■ Assignment
Only the lines with the string "plotly" are needed; return each of them from the entries below.

Collected data entries
--- START ---
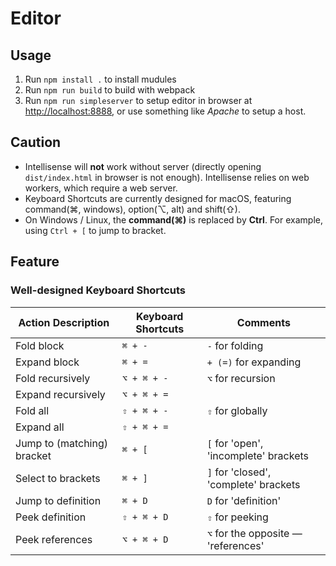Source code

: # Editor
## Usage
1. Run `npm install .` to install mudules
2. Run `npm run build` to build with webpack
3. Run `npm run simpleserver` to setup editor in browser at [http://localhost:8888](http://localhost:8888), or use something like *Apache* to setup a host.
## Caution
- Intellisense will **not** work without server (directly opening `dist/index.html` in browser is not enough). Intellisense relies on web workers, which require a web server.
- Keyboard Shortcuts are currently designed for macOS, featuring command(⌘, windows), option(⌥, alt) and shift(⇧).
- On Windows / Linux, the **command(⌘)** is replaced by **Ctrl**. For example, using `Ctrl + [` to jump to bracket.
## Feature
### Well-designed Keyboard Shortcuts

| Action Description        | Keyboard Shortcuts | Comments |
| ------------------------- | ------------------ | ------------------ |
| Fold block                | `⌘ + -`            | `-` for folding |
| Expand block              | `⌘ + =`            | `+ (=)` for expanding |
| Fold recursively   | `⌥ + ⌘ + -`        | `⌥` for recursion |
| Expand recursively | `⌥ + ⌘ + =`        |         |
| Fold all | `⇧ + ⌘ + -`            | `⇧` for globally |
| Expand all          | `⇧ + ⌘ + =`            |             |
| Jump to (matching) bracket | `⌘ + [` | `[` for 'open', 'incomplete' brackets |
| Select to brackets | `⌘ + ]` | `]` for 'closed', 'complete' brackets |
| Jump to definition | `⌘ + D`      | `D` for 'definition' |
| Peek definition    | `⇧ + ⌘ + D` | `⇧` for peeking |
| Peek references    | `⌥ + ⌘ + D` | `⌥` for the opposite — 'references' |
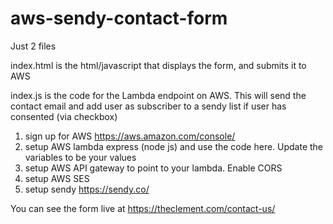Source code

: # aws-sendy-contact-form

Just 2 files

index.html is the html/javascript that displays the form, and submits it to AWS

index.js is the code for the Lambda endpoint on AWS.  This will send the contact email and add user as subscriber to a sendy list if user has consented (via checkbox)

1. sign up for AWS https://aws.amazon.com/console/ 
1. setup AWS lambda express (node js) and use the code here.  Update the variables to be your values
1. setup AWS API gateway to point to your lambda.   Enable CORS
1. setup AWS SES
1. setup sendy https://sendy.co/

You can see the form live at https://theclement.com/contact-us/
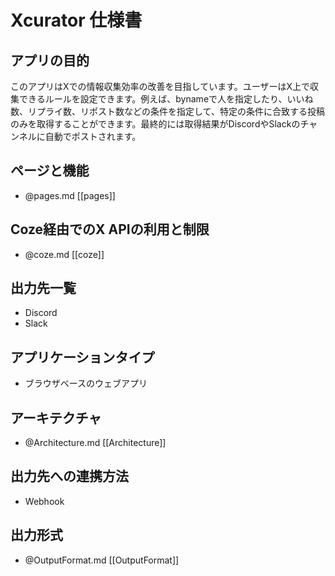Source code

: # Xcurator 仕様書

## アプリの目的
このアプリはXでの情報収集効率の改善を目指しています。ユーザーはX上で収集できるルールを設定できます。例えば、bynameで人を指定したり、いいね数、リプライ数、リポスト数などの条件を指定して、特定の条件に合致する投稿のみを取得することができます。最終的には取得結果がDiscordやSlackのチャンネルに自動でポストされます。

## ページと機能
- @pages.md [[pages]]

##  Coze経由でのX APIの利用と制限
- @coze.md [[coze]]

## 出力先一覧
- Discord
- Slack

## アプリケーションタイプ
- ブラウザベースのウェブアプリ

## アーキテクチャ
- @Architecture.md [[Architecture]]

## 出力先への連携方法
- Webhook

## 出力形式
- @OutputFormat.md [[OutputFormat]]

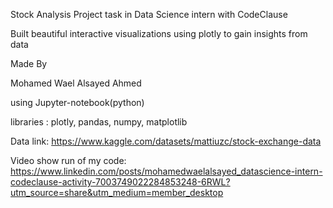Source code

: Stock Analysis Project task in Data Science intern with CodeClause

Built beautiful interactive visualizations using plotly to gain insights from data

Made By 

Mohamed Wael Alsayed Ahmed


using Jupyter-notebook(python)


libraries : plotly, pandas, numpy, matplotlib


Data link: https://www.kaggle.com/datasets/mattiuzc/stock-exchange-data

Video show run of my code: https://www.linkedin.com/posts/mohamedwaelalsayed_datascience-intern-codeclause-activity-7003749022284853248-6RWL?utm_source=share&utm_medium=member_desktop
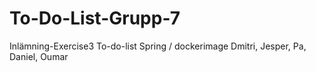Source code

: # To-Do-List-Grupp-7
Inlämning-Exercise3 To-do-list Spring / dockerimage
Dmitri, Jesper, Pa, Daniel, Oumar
--- END ---
■ Solution to this problem
Built beautiful interactive visualizations using plotly to gain insights from data
libraries : plotly, pandas, numpy, matplotlib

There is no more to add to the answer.